Laying Strong Foundations for Indigenous STEM Education and Careers

Supporting the young leaders of tomorrow in STEM education and careers, particularly those from Indigenous backgrounds, helps public and private sector participants in industry lay strong foundations in designing integrated, inclusive and diverse communities and workforces of the future.

During this winter school holidays an action-packed camp inspiring up to 30 teenagers – from Brisbane to Katherine to Cairns – to take up university study and pursue STEM careers took place in Brisbane.

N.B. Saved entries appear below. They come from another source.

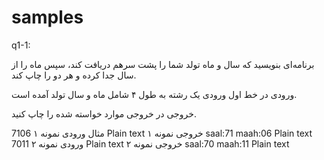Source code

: # samples
q1-1:

برنامه‌ای بنویسید که سال و ماه تولد شما را پشت سرهم دریافت کند، سپس ماه را از سال جدا کرده و هر دو را چاپ کند.

ورودی
در خط اول ورودی یک رشته به طول ۴ شامل ماه و سال تولد آمده است.

خروجی
در خروجی موارد خواسته شده را چاپ کنید.

مثال
ورودی نمونه ۱
7106
Plain text
خروجی نمونه ۱
saal:71
maah:06
Plain text
ورودی نمونه ۲
7011
Plain text
خروجی نمونه ۲
saal:70
maah:11
Plain text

Established in partnership by WSP Australia (WSP) and Queensland University of Technology Oodgeroo Unit (QUT) the Science and Infrastructure Development (SID) School is reconciliation in action and focuses on closing the gap in education outcomes for Indigenous Australians. This free experiential-focused five-day residential program is in response to the gap in enrolments in tertiary STEM education between Indigenous and non-Indigenous Australian students and in school attendance, literacy and Year 12 completion at school. Last year, the SID School was recognised with a national award – Consult Australia’s Gold Award for Excellence in Corporate Social Responsibility.

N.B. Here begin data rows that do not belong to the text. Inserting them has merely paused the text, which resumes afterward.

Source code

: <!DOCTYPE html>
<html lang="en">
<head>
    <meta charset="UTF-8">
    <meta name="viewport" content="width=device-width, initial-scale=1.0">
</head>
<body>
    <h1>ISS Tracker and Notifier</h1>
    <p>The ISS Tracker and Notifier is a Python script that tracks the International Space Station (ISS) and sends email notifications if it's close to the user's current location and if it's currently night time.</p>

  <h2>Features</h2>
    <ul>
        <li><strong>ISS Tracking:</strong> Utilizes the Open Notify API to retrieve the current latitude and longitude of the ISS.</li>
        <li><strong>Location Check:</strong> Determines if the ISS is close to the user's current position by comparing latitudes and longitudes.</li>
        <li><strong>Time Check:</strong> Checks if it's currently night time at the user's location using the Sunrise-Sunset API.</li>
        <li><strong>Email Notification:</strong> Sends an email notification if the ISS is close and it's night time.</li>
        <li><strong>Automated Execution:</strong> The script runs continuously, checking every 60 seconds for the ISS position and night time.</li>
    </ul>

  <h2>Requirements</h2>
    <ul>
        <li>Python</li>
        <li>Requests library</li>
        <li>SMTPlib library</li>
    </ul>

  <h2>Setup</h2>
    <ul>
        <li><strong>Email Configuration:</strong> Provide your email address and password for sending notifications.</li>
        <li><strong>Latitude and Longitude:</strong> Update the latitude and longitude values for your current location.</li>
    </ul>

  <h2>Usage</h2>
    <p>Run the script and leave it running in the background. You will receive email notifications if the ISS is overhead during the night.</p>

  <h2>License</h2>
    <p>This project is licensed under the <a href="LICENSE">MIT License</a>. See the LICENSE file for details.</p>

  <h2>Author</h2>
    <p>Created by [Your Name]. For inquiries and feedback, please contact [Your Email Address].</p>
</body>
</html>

Professor Anita Lee Hong, QUT’s Director of Indigenous Industry and Community Partnerships says, “The SID School is a long-term partnership between QUT and WSP, we’ve seen the program grow over the past seven years and is always well supported by Brisbane’s corporate community.” This year both Brisbane Airport Corporation (BAC) and Lendlease have come on board and joined the Queensland Department of Main Roads as gold sponsors.


“We aim to give the students as much real-world experience as possible and get them out to workplaces where they can see STEM careers in action and talk to people working in science, technology, engineering and maths,” she adds.

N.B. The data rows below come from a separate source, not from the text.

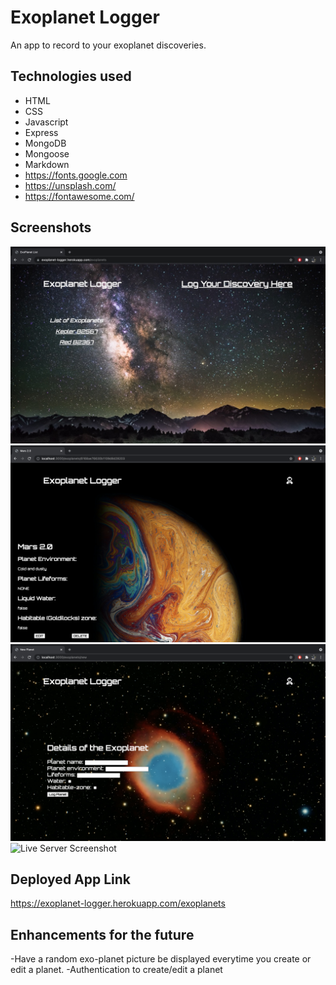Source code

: # Exoplanet Logger
An app to record to your exoplanet discoveries.

## Technologies used
- HTML
- CSS
- Javascript
- Express
- MongoDB
- Mongoose
- Markdown
- <https://fonts.google.com>
- <https://unsplash.com/>
- <https://fontawesome.com/>

## Screenshots
![Live Server Screenshot](./img/Homepage.jpeg)
![Live Server Screenshot](./img/Show-route.png)
![Live Server Screenshot](./img/Create-route.png)
![Live Server Screenshot](./img/Edit-route.png)

## Deployed App Link
https://exoplanet-logger.herokuapp.com/exoplanets
## Enhancements for the future
-Have a random exo-planet picture be displayed everytime you create or edit a planet.
-Authentication to create/edit a planet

This year, the students visited the Gallipoli Barracks at Enoggera as well as seeing engineering careers in action at WSP’s Brisbane head office. They learnt about multidisciplinary science and engineering careers including fire engineering and tried a virtual reality driving simulator that is used for designing transport projects. They visited Lendlease’s new Brisbane head office and toured the new King Street precinct which provided an insight into property development. Students also got behind the scenes access to Brisbane Airport to see how a busy international airport operates and see exciting new projects underway including Brisbane’s new runway, currently Queensland’s largest aviation infrastructure project, and the world-leading BNE Auto Mall.




WSP’s Regional Director for Queensland and QUT Alumni, Gerard Ryan says, “The partnership of business with universities is important in laying strong foundations and career pathways for aspiring students with an interest in the STEM areas.


“During the SID School, students were exposed to positive role models and learnt about what it is like to work for a global firm like WSP and opportunities to pursue a career in the built environment and infrastructure industry in shaping future thriving communities. They were able to talk to people that work in these exciting industries and gain confidence in what a STEM career can provide,” he said.


This program has enabled increased cultural awareness and a greater appreciation of how organisations can contribute to Indigenous community engagement while addressing the gap in Indigenous educational outcomes for our thriving future communities. It builds relationships between undergraduate students, staff of the QUT Oodgeroo Unit and WSP as well as our partnering sponsors including the Queensland Government through the Department of Transport and Main Roads, Department of Defence through the Australian Army and the Royal Australian Air Force, Lendlease, Brisbane Airport Corporation, Commonwealth Bank, Queensland Minerals and Energy Academy and CareerTrackers.